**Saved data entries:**
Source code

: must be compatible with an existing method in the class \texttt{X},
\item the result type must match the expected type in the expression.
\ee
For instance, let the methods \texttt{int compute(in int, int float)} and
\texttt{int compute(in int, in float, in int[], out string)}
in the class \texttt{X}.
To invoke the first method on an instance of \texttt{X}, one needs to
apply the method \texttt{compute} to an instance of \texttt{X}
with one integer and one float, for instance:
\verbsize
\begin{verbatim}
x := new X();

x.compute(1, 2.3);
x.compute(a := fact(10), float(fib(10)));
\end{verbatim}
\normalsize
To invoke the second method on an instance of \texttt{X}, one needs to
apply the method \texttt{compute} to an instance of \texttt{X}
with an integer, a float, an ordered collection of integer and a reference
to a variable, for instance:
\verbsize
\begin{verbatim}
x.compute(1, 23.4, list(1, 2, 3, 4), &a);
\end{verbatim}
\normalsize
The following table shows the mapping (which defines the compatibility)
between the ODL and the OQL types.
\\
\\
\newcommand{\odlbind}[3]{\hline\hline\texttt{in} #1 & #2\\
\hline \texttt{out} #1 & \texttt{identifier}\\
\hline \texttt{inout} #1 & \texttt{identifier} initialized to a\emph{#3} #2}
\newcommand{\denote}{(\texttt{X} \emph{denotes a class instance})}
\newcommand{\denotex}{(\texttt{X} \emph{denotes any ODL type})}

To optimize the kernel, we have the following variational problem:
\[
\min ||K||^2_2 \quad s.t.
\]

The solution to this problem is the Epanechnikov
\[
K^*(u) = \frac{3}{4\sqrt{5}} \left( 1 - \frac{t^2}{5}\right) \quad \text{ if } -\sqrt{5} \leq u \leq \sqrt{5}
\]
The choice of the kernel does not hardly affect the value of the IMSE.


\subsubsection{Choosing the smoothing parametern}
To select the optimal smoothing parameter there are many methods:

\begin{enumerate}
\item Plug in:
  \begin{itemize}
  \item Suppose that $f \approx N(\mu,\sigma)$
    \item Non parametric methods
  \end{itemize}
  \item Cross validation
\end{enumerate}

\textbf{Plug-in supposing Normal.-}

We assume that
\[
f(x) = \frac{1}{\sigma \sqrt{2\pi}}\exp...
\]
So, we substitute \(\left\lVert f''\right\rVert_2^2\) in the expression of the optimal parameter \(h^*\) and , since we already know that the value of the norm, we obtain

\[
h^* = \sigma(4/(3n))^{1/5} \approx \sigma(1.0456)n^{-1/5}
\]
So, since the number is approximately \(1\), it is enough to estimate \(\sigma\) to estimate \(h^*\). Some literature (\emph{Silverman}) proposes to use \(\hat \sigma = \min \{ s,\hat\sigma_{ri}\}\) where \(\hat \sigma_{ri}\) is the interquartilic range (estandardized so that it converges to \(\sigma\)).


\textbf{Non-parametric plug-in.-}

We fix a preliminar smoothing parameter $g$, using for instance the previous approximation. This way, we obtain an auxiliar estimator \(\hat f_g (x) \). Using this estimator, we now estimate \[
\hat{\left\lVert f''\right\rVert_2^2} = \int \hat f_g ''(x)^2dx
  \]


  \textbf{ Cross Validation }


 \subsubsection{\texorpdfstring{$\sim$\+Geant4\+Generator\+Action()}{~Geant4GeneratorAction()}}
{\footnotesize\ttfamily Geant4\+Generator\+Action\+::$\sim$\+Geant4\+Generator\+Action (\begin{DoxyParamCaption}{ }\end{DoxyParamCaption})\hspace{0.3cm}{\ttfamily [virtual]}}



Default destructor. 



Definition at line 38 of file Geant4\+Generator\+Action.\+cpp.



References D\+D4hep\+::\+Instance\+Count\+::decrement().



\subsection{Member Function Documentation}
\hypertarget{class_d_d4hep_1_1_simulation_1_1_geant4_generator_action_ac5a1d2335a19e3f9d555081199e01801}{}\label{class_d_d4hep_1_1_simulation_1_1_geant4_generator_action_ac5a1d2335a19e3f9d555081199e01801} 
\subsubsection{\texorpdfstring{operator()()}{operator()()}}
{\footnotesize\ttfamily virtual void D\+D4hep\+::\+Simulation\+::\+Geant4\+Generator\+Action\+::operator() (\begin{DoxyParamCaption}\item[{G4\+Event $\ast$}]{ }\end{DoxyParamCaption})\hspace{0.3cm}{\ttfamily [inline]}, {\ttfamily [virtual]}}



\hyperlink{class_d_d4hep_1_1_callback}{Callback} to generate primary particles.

**Goal of the exercise:**
Check the records above and copy each line that has the string "invoke".

**Completed exercise:**
To invoke the first method on an instance of \texttt{X}, one needs to
To invoke the second method on an instance of \texttt{X}, one needs to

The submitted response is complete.